Isso porque os sindicatos obreiros são os beneficiários das contribuições sobre os trabalhadores não associados e não irão recorrer, como também não o MPT, que, mesmo após o julgamento da ADI 5.794/DF pelo STF, manifesta-se declaradamente avesso à limitação contributiva aos associados ("a cobrança do não associado abrangido pela negociação coletiva não viola a liberdade sindical negativa, pois não resulta em necessária ou obrigatória filiação ao sindicato, assegurado o direito de oposição" - Nota Técnica 3, de 14/05/19, item 17).
Ademais, também os trabalhadores não irão acionar a Justiça em face de um desconto de "1% (um por cento) ao mês dos salários, a partir do mês de julho/2017, limitado ao teto de R$ 53,65 (cinquenta e três reais e sessenta e cinco centavos)" (pág. 553), dada a relação custo benefício, pois nessa demanda nem sequer terão a assistência judiciária dos sindicatos, a par do ônus para os trabalhadores não associados de terem de apresentar sua oposição na sede ou sub-sedes do sindicato (§ 3º da cláusula 66ª).

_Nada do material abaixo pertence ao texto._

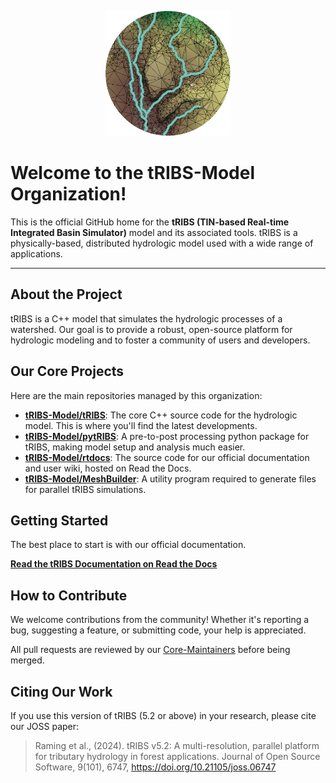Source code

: <p align="center">
  <img src="https://github.com/tRIBS-Model/.github/blob/main/profile/splashpage_logo.png?raw=true" alt="tRIBS-Model Logo" width="200">
</p>

# Welcome to the tRIBS-Model Organization!

This is the official GitHub home for the **tRIBS (TIN-based Real-time Integrated Basin Simulator)** model and its associated tools. tRIBS is a physically-based, distributed hydrologic model used with a wide range of applications.

---

## About the Project

tRIBS is a C++ model that simulates the hydrologic processes of a watershed. Our goal is to provide a robust, open-source platform for hydrologic modeling and to foster a community of users and developers.

## Our Core Projects

Here are the main repositories managed by this organization:

*   **[tRIBS-Model/tRIBS](https://github.com/tRIBS-Model/tRIBS)**: The core C++ source code for the hydrologic model. This is where you'll find the latest developments.
*   **[tRIBS-Model/pytRIBS](https://github.com/tRIBS-Model/pytRIBS)**: A pre-to-post processing python package for tRIBS, making model setup and analysis much easier.
*   **[tRIBS-Model/rtdocs](https://github.com/tRIBS-Model/rtdocs)**: The source code for our official documentation and user wiki, hosted on Read the Docs.
*   **[tRIBS-Model/MeshBuilder](https://github.com/tRIBS-Model/MeshBuilder)**: A utility program required to generate files for parallel tRIBS simulations.

## Getting Started

The best place to start is with our official documentation.

**[Read the tRIBS Documentation on Read the Docs](https://tribshms.readthedocs.io/en/latest/)** 

## How to Contribute

We welcome contributions from the community! Whether it's reporting a bug, suggesting a feature, or submitting code, your help is appreciated.

All pull requests are reviewed by our [Core-Maintainers](https://github.com/orgs/tRIBS-Model/teams/core-maintainers) before being merged.

## Citing Our Work

If you use this version of tRIBS (5.2 or above) in your research, please cite our JOSS paper:

> Raming et al., (2024). tRIBS v5.2: A multi-resolution, parallel platform for tributary hydrology in forest applications. Journal of Open Source Software, 9(101), 6747, https://doi.org/10.21105/joss.06747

Nesse sentido, em caso de não reconhecimento do interesse recursal dos sindicatos patronais, ou mesmo de interesse de agir para propor ação anulatória, teríamos lesão a direito cujo acesso ao Judiciário seria vedado na prática, em detrimento do art. 5º, XXXV, da CF.
Assim sendo, preenchidos os pressupostos de admissibilidade comuns a qualquer recurso, CONHEÇO do recurso sindical patronal.
II) MÉRITO
CONTRIBUIÇÃO PARA CUSTEIO DA NEGOCIAÇÃO COLETIVA ABRANGENDO EMPREGADOS NÃO ASSOCIADOS – IMPOSSIBILIDADE - ORIENTAÇÃO JURISPRUDENCIAL 19 DA SDC E PRECEDENTE NORMATIVO 119, AMBOS DO TST - PRECEDENTES DO ARE 1.018.459 E DA ADI 5.794 DO STF – ADEQUAÇÃO DA REDAÇÃO DA CLÁUSULA
Em seu recurso ordinário, a FIESP postula, ao final:
"Requer-se, ainda, seja dado provimento ao apelo para o fito de declarar a nulidade da sentença normativa por ausência de fundamentação conforme razões expostas anteriormente e, com base na teoria da causa madura (art. 1013, § 3º do CPC), profira decisão de mérito, desta feita, levando-se em conta os argumentos esposados pelo recorrente ao longo do processo.
Alternativamente, no que se refere à contribuição assistencial, requer seja reformada a decisão inferior, que acarreta insegurança jurídica ao determinar o desconto de associados ou não do sindicato mediante autorização dada em assembleia, ferindo a lei e a jurisprudência deste C.TST e E.STF.
Em caso de manutenção, requer-se, ao menos que o desconto seja limitado a 5% (cinco por cento) em substituição aos 12% (doze por cento) estabelecidos pelo Regional, que violou seu próprio PN 21. Deve, ainda, ser determinado que os descontos somente sejam procedidos após o final do prazo de oposição, não ao contrário, como ficou equivocadamente estabelecido na decisão ora combatida" (pág. 762 – grifos nossos).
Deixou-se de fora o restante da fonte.